The UC Davis IHSA horse show was yesterday and it went pretty well!  Since I was riding, I didn't get to do much to help out the team since I'm technically not aloud to touch a horse before my class (and my class was 2nd to last).  I pulled a rec horse named Holster who I had never ridden before, but he was a really nice ride.  I felt really confident about my ride, and thought I rode well, but I placed 4th.  I was a little surprised and a little disappointed, but it was okay.  After the show was over, I waited for nearly 2 hours to hear what the judge had to say about me and why she placed me 4th/what flaws there were with my equitation.  (Because IHSA shows are solely based on equitation and nothing else since it is catch riding.)

When I finally got to talk to her and told her what my number was/what class I rode in, she hesitated for a bit before saying, "Oh! Now I remember you!  I put next to your number on my sheet 'Cheer up Carolyn'.  You looked miserable from the moment you walked into the ring and you clearly didn't want to be here.  You out-rode everybody in the class and are a very strong rider, but I placed you 4th because you didn't look happy and I didn't like that." WHAT? Okay, first of all, I waited for 2 hours for a judge to tell me I got 4th in an equation class because she didn't like the way I looked? Second of all, I definitely wanted to be there, and I definitely was not miserable during my ride so... Maybe that's just my face but....?  I'm one of the most happy people I know... So I really have a hard time believing that I came off that way.  I was really upset.  She basically told me I should have won the class so.. I don't get it.  I asked my friends and parents if they thought I looked mad and they said that I looked like I always do when I'm riding and just looked concentrated.  Ugh.. I'm not even sure what else to say about that.  If I would've gotten a first I would have been really close to pointing out and would have been still eligible to go to regionals... and not I'm not.
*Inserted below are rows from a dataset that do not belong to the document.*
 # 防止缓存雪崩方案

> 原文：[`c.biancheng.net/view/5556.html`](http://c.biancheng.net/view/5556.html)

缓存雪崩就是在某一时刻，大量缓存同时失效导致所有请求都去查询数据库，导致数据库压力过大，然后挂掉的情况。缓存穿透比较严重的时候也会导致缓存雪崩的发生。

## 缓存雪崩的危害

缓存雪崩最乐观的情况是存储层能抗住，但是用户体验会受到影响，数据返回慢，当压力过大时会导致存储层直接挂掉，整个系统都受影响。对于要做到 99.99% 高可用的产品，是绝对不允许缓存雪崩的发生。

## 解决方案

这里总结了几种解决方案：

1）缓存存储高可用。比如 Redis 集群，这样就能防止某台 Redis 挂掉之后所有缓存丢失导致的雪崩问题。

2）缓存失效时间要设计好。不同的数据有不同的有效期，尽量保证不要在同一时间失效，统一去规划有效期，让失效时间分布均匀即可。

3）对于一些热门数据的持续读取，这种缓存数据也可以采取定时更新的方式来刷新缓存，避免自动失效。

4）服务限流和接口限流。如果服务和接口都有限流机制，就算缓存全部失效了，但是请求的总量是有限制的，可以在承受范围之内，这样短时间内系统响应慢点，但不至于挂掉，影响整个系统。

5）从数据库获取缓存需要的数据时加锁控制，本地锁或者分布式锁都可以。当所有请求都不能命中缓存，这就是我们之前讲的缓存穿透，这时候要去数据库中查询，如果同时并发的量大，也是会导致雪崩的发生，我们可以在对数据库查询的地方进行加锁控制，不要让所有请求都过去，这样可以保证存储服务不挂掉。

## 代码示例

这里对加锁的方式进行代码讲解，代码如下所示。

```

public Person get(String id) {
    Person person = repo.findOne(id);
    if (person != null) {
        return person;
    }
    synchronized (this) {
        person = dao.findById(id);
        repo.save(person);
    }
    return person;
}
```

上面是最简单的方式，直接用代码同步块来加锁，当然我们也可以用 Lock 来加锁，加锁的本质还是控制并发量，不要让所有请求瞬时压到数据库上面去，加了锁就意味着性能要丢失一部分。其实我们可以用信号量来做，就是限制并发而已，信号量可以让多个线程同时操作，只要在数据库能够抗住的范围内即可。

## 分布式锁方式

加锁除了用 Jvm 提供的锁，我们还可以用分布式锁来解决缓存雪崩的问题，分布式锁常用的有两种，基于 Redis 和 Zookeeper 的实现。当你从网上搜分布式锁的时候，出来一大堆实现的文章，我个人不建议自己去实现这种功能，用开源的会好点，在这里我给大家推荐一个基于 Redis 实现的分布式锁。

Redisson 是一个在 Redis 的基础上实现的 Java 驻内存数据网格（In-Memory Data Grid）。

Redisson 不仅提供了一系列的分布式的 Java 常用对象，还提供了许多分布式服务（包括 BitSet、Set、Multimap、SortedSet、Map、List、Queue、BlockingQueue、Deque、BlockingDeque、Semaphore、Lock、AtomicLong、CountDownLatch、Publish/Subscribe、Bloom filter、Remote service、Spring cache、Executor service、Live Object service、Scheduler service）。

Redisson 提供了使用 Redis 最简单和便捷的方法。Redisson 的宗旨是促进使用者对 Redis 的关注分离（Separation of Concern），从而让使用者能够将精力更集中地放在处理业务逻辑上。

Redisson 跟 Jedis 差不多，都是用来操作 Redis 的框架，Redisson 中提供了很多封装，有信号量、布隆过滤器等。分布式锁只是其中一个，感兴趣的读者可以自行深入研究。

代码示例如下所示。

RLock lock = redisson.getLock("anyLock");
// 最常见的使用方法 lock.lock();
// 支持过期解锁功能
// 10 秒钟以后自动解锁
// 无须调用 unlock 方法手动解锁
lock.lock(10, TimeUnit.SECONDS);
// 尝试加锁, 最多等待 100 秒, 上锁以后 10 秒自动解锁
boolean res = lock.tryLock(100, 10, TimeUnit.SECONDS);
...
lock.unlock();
Learning experience I guess.  I naturally just looked pissed/don't have a pleasant face.  I actually exploded when I got into my dad's truck after talking to the judge. He was really mad and thought it was complete bullshit that that is all she had to say to me and didn't even have anything to say to help me with my position.  Hopefully next show (if the team picks me to show again) goes better and I look happier.  I'm just upset I guess because I don't think anybody has the right to tell me that I didn't want to be there, because by god, I wanted to be there.

On a happy note, I got to take pictures with Dante after the show in my hunt coat/helmet/etc and they turned out SO cute.  They made me so happy.  I'm going to have to get one framed.  Today I lunged him under saddle and he cantered a little!  He looked beautiful and so balanced, and I would say ~90% sound!  I hope he doesn't have any set backs and continues to get stronger.  I miss that horse so much.